Suicide victims ID'd
SAN JUAN, Puerto Rico — One of the Guantanamo detainees who committed suicide had been cleared for transfer to another country, a second allegedly was involved in an Afghanistan prison uprising in which a CIA agent died, and a third had ties to al-Qaida.
The Defense Department on Sunday identified the three as Mani Shaman Turki al-Habardi Al-Utaybi, Yassar Talal Al-Zahrani and Ali Abdullah Ahmed of Yemen.
The U.S. military said the bodies of the two Saudis and one Yemeni were found in their cells on Saturday, hanging from sheets and clothing. Officials said all three left suicide notes, the contents of which have not been made public.
About 460 people are being held on suspicion of links to al-Qaida and the Taliban at the isolated U.S. military base in southeastern Cuba.

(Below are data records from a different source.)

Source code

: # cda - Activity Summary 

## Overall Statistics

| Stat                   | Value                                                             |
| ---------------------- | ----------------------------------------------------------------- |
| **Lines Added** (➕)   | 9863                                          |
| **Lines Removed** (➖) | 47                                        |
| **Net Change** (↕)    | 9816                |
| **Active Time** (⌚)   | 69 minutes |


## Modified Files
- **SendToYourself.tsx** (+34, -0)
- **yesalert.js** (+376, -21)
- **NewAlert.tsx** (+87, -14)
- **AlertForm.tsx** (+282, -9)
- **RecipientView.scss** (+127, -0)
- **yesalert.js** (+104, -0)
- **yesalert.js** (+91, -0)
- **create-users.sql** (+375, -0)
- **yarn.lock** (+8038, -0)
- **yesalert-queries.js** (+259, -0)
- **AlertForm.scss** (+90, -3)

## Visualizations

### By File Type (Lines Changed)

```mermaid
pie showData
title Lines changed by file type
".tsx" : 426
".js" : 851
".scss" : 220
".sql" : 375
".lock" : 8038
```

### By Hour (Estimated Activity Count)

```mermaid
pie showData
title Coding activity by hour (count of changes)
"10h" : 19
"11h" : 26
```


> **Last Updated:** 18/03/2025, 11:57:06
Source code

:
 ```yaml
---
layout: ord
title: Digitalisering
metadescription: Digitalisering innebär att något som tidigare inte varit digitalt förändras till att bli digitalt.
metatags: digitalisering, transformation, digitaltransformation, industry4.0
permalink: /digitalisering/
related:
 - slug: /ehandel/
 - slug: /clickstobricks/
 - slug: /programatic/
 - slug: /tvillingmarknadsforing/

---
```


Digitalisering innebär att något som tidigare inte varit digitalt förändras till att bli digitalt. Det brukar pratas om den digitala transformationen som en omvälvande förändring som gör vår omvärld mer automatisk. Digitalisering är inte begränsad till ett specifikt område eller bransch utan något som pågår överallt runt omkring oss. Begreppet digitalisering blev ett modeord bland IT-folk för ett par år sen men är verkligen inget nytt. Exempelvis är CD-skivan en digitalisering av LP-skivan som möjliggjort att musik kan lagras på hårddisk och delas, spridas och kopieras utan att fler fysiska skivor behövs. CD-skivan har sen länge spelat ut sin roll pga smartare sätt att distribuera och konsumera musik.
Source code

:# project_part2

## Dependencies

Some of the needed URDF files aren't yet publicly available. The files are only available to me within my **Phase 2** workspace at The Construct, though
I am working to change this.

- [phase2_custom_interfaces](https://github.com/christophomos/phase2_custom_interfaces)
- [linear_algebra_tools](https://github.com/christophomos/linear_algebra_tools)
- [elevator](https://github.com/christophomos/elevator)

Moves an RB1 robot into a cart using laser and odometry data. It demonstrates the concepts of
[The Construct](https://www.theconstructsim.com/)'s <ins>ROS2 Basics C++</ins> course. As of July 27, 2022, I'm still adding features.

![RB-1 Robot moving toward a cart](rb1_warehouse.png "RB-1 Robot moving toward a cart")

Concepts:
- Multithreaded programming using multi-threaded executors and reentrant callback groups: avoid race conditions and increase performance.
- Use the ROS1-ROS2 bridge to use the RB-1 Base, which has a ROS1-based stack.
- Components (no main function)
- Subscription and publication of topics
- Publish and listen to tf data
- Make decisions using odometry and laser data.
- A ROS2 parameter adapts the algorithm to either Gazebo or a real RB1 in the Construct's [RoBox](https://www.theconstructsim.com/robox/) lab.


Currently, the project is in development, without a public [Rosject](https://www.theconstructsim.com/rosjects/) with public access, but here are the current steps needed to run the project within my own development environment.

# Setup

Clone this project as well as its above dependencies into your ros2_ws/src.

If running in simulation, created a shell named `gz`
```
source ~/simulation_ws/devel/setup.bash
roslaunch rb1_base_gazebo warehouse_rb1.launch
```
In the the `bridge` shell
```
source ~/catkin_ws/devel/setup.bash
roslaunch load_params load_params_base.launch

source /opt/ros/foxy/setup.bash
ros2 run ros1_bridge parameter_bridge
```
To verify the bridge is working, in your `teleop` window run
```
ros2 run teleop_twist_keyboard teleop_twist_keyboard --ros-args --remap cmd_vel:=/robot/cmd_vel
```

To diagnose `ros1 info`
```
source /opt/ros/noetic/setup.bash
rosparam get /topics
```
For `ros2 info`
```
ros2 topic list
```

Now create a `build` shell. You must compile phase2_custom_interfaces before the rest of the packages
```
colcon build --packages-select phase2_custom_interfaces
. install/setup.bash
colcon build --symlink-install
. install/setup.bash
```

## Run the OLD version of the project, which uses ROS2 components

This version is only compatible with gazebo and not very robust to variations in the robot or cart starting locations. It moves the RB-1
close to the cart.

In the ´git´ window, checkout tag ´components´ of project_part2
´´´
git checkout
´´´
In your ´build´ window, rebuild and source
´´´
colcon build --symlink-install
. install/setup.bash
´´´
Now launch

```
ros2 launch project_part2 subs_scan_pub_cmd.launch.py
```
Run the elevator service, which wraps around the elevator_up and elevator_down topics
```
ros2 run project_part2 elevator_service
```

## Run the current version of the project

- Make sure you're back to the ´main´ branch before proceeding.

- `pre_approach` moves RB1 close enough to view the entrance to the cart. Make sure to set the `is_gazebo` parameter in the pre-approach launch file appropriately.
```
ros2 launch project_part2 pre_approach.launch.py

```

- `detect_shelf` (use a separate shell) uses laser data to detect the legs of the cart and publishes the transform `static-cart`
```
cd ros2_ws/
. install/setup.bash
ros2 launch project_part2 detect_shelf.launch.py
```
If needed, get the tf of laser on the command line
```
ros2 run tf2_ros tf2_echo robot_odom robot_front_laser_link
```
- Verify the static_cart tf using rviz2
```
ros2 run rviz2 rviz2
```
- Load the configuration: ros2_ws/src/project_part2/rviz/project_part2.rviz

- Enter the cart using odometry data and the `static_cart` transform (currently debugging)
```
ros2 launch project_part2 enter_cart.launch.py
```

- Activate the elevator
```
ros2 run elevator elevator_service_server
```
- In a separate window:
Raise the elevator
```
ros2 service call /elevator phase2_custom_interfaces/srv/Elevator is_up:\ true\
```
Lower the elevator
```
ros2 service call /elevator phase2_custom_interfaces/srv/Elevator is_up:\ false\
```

U.S. authorities allege Ahmed, 28, was a mid- to high-level al-Qaida operative with ties to key al-Qaida facilitators and senior membership. He had been noncompliant and hostile to guards throughout his time in Guantanamo and participated in a hunger strike from late 2005 to May 2006, the Defense Department said.
Al-Zahrani, 21, was accused of being a front-line fighter for the Taliban who facilitated weapons purchases for Taliban offensives against U.S. and coalition forces. Born in Yenbo, Saudi Arabia, he was allegedly involved in a 2001 prison uprising in Mazar-e-Sharif, Afghanistan, that resulted in the death of CIA officer Johnny Michael Spann.
The U.S. military accused al-Utaybi, 30, of being a member of a militant missionary group, Jama'at Al Tablighi.